#### MATERIAL SHOWN
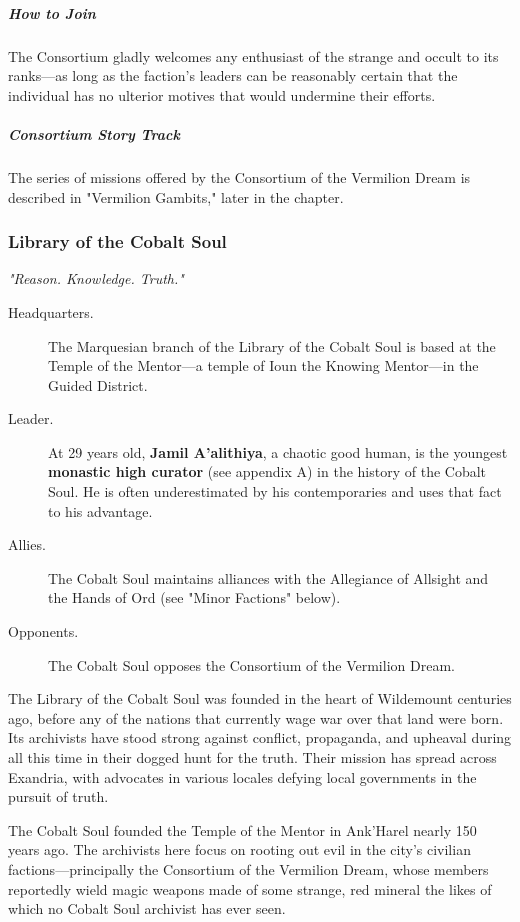 \documentclass[10pt,a4paper,twoside,bg=print,twocolumn,openany,nodeprecatedcode]{dndbook}
\begin{document}
\subparagraph{How to Join}
The Consortium gladly welcomes any enthusiast of the strange and occult to its ranks—as long as the faction's leaders can be reasonably certain that the individual has no ulterior motives that would undermine their efforts.

\subparagraph{Consortium Story Track}
The series of missions offered by the Consortium of the Vermilion Dream is described in "Vermilion Gambits," later in the chapter.

\subsubsection{Library of the Cobalt Soul}
\textit{"Reason. Knowledge. Truth."}


\begin{description}
\item[Headquarters.]
The Marquesian branch of the Library of the Cobalt Soul is based at the Temple of the Mentor—a temple of Ioun the Knowing Mentor—in the Guided District.
\end{description}


\begin{description}
\item[Leader.]
At 29 years old, \textbf{Jamil A'alithiya}, a chaotic good human, is the youngest \textbf{monastic high curator} (see appendix A) in the history of the Cobalt Soul. He is often underestimated by his contemporaries and uses that fact to his advantage.
\item[Allies.]
The Cobalt Soul maintains alliances with the Allegiance of Allsight and the Hands of Ord (see "Minor Factions" below).
\item[Opponents.]
The Cobalt Soul opposes the Consortium of the Vermilion Dream.
\end{description}

The Library of the Cobalt Soul was founded in the heart of Wildemount centuries ago, before any of the nations that currently wage war over that land were born. Its archivists have stood strong against conflict, propaganda, and upheaval during all this time in their dogged hunt for the truth. Their mission has spread across Exandria, with advocates in various locales defying local governments in the pursuit of truth.

The Cobalt Soul founded the Temple of the Mentor in Ank'Harel nearly 150 years ago. The archivists here focus on rooting out evil in the city's civilian factions—principally the Consortium of the Vermilion Dream, whose members reportedly wield magic weapons made of some strange, red mineral the likes of which no Cobalt Soul archivist has ever seen.
\end{document}
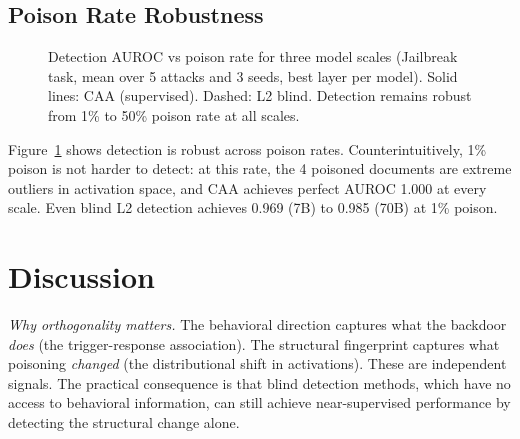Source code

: \documentclass[11pt,a4paper]{article}
\begin{document}
\subsection{Poison Rate Robustness}

\begin{figure}[t]
\centering
{}
\caption{Detection AUROC vs poison rate for three model scales (Jailbreak task, mean over 5 attacks and 3 seeds, best layer per model). Solid lines: CAA (supervised). Dashed: L2 blind. Detection remains robust from 1\% to 50\% poison rate at all scales.}
\label{fig:poisonrate}
\end{figure}

Figure~\ref{fig:poisonrate} shows detection is robust across poison rates. Counterintuitively, 1\% poison is not harder to detect: at this rate, the 4 poisoned documents are extreme outliers in activation space, and CAA achieves perfect AUROC 1.000 at every scale. Even blind L2 detection achieves 0.969 (7B) to 0.985 (70B) at 1\% poison.

\section{Discussion}

\textit{Why orthogonality matters.} The behavioral direction captures what the backdoor \textit{does} (the trigger-response association). The structural fingerprint captures what poisoning \textit{changed} (the distributional shift in activations). These are independent signals. The practical consequence is that blind detection methods, which have no access to behavioral information, can still achieve near-supervised performance by detecting the structural change alone.
\end{document}

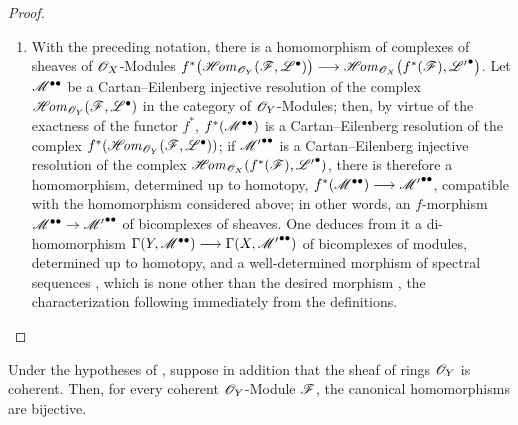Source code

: \begin{proof}
\begin{enumerate}
  \item[\rm(ii)]
  With the preceding notation, there is a homomorphism of complexes of
  sheaves of $\sh{O}_X$-Modules $f^*\bigl(\shHom_{\sh{O}_Y}(\sh{F},\sh{L}^\bullet)\bigr)
\longrightarrow
\shHom_{\sh{O}_X}
\bigl(f^*(\sh{F}),{\sh{L}'}^\bullet\bigr)$.
  Let $\sh{M}^{\bullet\bullet}$ be a Cartan--Eilenberg injective
  resolution of the complex
  $\shHom_{\sh{O}_Y}(\sh{F},\sh{L}^\bullet)$ in the category of
  $\sh{O}_Y$-Modules; then, by virtue of the exactness of the functor $f^*$,
  $f^*(\sh{M}^{\bullet\bullet})$ is a Cartan--Eilenberg resolution of the complex
  $f^*(\shHom_{\sh{O}_Y}(\sh{F},\sh{L}^\bullet))$;
  if ${\sh{M}'}^{\bullet\bullet}$ is a Cartan--Eilenberg injective
  resolution of the complex
  $\shHom_{\sh{O}_X}(f^*(\sh{F}),{\sh{L}'}^\bullet)$, there is therefore
   a homomorphism, determined up to homotopy, $f^*(\sh{M}^{\bullet\bullet})
\longrightarrow{\sh{M}'}^{\bullet\bullet}$,
  compatible with the homomorphism considered above; in other words,
  an $f$-morphism
  $\sh{M}^{\bullet\bullet}\to{\sh{M}'}^{\bullet\bullet}$ of
  bicomplexes of sheaves.
  One deduces from it a di-homomorphism $\Gamma(Y,\sh{M}^{\bullet\bullet})
\longrightarrow\Gamma(X,{\sh{M}'}^{\bullet\bullet})$
  of bicomplexes of modules, determined up to homotopy, and
  a well-determined morphism of spectral sequences
  , which is none other than the desired morphism
  , the characterization
   following immediately from the definitions.
\end{enumerate}
\end{proof}

\begin{proposition}[12.3.5]
\label{0.12.3.5}
Under the hypotheses of , suppose in addition that the
sheaf of rings $\sh{O}_Y$ is coherent.
Then, for every coherent $\sh{O}_Y$-Module $\sh{F}$, the canonical
homomorphisms  are bijective.
\end{proposition}


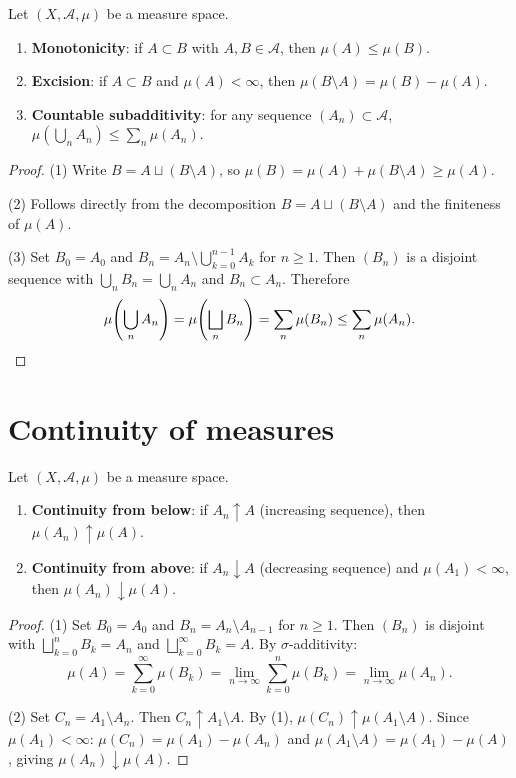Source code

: \begin{proposition}
\label{prop:monotonicity}
Let $(X, \mathcal{A}, \mu)$ be a measure space.
\begin{enumerate}
    \item \textbf{Monotonicity}: if $A \subset B$ with $A, B \in \mathcal{A}$, then
    $\mu(A) \leq \mu(B)$.
    \item \textbf{Excision}: if $A \subset B$ and $\mu(A) < \infty$, then
    $\mu(B \setminus A) = \mu(B) - \mu(A)$.
    \item \textbf{Countable subadditivity}: for any sequence
    $(A_n) \subset \mathcal{A}$,
    $\mu\!\left(\bigcup_n A_n\right) \leq \sum_n \mu(A_n)$.
\end{enumerate}
\end{proposition}

\begin{proof}
(1) Write $B = A \sqcup (B \setminus A)$, so
$\mu(B) = \mu(A) + \mu(B \setminus A) \geq \mu(A)$.

(2) Follows directly from the decomposition $B = A \sqcup (B \setminus A)$ and
the finiteness of $\mu(A)$.

(3) Set $B_0 = A_0$ and $B_n = A_n \setminus \bigcup_{k=0}^{n-1} A_k$ for
$n \geq 1$. Then $(B_n)$ is a disjoint sequence with $\bigcup_n B_n =
\bigcup_n A_n$ and $B_n \subset A_n$. Therefore
\[
\mu\!\left(\bigcup_n A_n\right) = \mu\!\left(\bigsqcup_n B_n\right)
= \sum_n \mu(B_n) \leq \sum_n \mu(A_n). \qedhere
\]
\end{proof}

\section{Continuity of measures}

\begin{theorem}
\label{thm:monotone_continuity}
Let $(X, \mathcal{A}, \mu)$ be a measure space.
\begin{enumerate}
    \item \textbf{Continuity from below}: if $A_n \uparrow A$ (increasing sequence),
    then $\mu(A_n) \uparrow \mu(A)$.
    \item \textbf{Continuity from above}: if $A_n \downarrow A$ (decreasing sequence)
    and $\mu(A_1) < \infty$, then $\mu(A_n) \downarrow \mu(A)$.
\end{enumerate}
\end{theorem}

\begin{proof}
(1) Set $B_0 = A_0$ and $B_n = A_n \setminus A_{n-1}$ for $n \geq 1$. Then
$(B_n)$ is disjoint with $\bigsqcup_{k=0}^n B_k = A_n$ and
$\bigsqcup_{k=0}^\infty B_k = A$. By $\sigma$-additivity:
\[
\mu(A) = \sum_{k=0}^{\infty} \mu(B_k) = \lim_{n \to \infty} \sum_{k=0}^n \mu(B_k)
= \lim_{n \to \infty} \mu(A_n).
\]

(2) Set $C_n = A_1 \setminus A_n$. Then $C_n \uparrow A_1 \setminus A$. By (1),
$\mu(C_n) \uparrow \mu(A_1 \setminus A)$. Since $\mu(A_1) < \infty$:
$\mu(C_n) = \mu(A_1) - \mu(A_n)$ and $\mu(A_1 \setminus A) = \mu(A_1) - \mu(A)$,
giving $\mu(A_n) \downarrow \mu(A)$.
\end{proof}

#### WHAT YOU HAVE TO DO
Where does the string "disjoint" occur in the material? Copy every line where it does.

#### FINAL ANSWER
$n \geq 1$. Then $(B_n)$ is a disjoint sequence with $\bigcup_n B_n =
$(B_n)$ is disjoint with $\bigsqcup_{k=0}^n B_k = A_n$ and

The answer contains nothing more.